The Senate encryption bill, written by Senate Intelligence Committee co-chairs Richard Burr (R-NC) and Dianne Feinstein (D-CA), may be introduced as soon as next week, according to The Hill.
The bill seeks to address the difficulties of law enforcement authorities that are currently unable to access encrypted communications, such as the FBI's attempts to access the encrypted iPhone of San Bernardino shooter Syed Rizwan Farook.
Opponent argue that the bill would embolden authorities in deputizing private companies to decrypt security protections on their own products, a trend that many security professionals see as setting a dangerous precedent.
While the Senate bill was written by the Senate Intelligence Committee co-chairs, encryption is widely viewed as more of a challenge to law enforcement than intelligence agencies. National Security Agency's (NSA) director, Admiral Mike Rogers, stated in January, “Encryption is foundational to the future.” Speaking at a think tank event, he called arguments against encryption “a waste of time.”
Meanwhile, anti-encryption statements are growing more common during this political season, despite the commercial sector reliance on encryption. A report published this month found that half of Internet packets sent over networks are encrypted.
The encryption bill is an important – and perilous – issue for the Obama administration. In addition to federal cybersecurity officials being out in full force at the RSA Conference in San Francisco last week, President Obama will speak at the tech and music festival South by Southwest (SXSW) today. Even as federal officials actively work to enlist tech talent, industry professionals bristle as the aggressive approach taken by the FBI director James Comey in the raging feud between the FBI and Apple.
The text of the bill is now awaiting comments from the Obama administration.
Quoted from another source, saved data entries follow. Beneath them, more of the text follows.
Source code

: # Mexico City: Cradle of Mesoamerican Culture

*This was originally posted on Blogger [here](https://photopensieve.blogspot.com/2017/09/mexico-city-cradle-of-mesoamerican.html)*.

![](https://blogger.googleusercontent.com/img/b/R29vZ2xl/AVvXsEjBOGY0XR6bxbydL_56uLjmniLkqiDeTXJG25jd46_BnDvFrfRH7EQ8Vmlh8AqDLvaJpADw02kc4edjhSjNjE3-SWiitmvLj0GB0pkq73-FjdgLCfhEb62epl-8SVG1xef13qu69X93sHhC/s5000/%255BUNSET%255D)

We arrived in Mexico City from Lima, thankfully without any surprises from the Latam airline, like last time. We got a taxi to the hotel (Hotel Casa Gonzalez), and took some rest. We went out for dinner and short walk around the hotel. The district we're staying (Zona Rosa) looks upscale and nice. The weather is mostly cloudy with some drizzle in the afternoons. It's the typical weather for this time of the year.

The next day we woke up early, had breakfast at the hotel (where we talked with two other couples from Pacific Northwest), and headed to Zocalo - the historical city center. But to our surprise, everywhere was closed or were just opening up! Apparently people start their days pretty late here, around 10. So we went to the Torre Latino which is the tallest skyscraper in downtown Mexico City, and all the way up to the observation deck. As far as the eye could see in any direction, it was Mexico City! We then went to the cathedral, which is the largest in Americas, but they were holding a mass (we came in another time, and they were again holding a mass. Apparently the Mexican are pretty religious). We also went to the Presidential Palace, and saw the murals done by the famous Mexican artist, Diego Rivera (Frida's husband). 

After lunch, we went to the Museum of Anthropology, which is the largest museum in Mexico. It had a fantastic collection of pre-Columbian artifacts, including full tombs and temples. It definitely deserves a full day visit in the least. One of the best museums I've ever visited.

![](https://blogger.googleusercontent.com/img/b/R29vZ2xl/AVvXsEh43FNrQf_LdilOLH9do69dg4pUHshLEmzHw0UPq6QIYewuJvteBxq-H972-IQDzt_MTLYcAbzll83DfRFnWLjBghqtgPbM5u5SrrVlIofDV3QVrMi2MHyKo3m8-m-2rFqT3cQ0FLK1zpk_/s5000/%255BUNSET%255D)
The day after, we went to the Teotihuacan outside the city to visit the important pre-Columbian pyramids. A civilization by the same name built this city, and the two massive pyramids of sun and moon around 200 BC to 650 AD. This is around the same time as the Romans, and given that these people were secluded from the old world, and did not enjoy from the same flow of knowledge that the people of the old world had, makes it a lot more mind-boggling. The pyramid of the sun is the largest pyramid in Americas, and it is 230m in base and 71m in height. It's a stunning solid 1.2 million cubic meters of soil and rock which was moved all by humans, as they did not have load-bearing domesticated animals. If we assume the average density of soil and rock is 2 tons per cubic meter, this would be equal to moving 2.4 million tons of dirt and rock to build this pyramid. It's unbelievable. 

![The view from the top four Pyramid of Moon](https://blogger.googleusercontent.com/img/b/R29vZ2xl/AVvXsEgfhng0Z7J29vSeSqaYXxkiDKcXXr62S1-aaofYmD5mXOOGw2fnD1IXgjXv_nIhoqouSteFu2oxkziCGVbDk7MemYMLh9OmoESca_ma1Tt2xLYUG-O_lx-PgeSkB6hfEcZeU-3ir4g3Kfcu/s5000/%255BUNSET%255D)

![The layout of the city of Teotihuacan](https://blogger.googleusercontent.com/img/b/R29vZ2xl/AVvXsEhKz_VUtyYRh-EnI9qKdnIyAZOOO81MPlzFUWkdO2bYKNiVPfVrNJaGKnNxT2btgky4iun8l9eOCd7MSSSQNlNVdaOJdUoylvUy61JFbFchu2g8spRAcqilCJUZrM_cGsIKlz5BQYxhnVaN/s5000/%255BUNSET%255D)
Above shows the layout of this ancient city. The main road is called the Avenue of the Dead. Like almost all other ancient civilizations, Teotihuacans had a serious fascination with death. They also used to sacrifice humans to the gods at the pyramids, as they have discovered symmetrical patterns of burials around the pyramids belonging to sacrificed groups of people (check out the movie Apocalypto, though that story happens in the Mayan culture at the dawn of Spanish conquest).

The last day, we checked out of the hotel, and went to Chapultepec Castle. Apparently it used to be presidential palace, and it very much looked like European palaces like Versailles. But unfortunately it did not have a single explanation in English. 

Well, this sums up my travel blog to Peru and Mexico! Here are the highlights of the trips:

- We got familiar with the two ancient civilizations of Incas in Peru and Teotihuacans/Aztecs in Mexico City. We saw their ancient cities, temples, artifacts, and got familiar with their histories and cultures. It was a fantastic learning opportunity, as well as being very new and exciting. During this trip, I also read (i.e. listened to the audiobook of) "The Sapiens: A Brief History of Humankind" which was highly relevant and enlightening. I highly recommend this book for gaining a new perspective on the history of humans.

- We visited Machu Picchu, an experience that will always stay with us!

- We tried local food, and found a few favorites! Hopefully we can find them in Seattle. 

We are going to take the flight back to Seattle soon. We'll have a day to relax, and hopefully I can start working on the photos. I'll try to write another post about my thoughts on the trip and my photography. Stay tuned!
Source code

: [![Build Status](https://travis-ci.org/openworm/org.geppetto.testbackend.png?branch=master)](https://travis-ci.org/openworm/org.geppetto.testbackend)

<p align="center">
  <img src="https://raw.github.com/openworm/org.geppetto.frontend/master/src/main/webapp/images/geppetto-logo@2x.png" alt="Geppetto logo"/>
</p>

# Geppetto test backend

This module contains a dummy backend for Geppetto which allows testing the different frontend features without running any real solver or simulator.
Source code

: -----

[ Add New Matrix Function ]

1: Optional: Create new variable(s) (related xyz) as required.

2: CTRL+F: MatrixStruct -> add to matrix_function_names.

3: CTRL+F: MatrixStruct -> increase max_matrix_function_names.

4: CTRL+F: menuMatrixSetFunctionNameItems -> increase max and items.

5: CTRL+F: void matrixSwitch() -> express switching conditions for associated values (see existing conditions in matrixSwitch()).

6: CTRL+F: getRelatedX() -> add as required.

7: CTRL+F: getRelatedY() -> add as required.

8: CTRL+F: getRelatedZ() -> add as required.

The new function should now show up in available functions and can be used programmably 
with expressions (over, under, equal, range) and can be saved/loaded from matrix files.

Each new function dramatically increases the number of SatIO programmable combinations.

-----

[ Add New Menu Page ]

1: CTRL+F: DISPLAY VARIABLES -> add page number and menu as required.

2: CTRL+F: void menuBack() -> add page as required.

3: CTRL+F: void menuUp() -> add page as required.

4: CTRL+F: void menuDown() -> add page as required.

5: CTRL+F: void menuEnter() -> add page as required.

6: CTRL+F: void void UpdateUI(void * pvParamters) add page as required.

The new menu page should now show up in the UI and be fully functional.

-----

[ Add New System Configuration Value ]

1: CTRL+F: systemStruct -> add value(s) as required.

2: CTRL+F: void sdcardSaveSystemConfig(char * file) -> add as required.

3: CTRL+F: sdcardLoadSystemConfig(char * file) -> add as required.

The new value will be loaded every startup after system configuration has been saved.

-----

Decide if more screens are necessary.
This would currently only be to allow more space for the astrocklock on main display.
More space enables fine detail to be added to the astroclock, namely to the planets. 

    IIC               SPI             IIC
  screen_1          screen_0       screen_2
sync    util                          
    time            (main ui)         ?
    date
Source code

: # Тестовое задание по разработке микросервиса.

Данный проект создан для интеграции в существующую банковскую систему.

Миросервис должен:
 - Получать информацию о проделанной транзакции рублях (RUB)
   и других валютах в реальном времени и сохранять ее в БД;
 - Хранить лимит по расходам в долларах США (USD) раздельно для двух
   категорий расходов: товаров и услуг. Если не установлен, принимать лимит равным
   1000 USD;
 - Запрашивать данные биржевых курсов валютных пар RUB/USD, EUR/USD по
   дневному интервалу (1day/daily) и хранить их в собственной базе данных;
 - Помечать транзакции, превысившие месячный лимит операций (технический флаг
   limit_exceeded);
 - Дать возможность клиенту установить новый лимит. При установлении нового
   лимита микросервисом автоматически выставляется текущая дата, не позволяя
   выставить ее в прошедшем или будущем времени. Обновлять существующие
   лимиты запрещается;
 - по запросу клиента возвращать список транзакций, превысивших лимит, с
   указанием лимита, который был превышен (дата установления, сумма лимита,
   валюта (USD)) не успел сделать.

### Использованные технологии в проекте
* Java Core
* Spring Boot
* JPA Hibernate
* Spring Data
Feinstein told the Hill that she passed along the proposed text of the bill to White House chief of staff Denis McDonough.
The House introduced an encryption commission bill that would likely encourage a more nuanced stance that the proposal offered by Burr and Feinstein.
“I don't think a commission is necessarily the right thing when you know what the problem is,” Burr said in January. “And we know what the problem is.”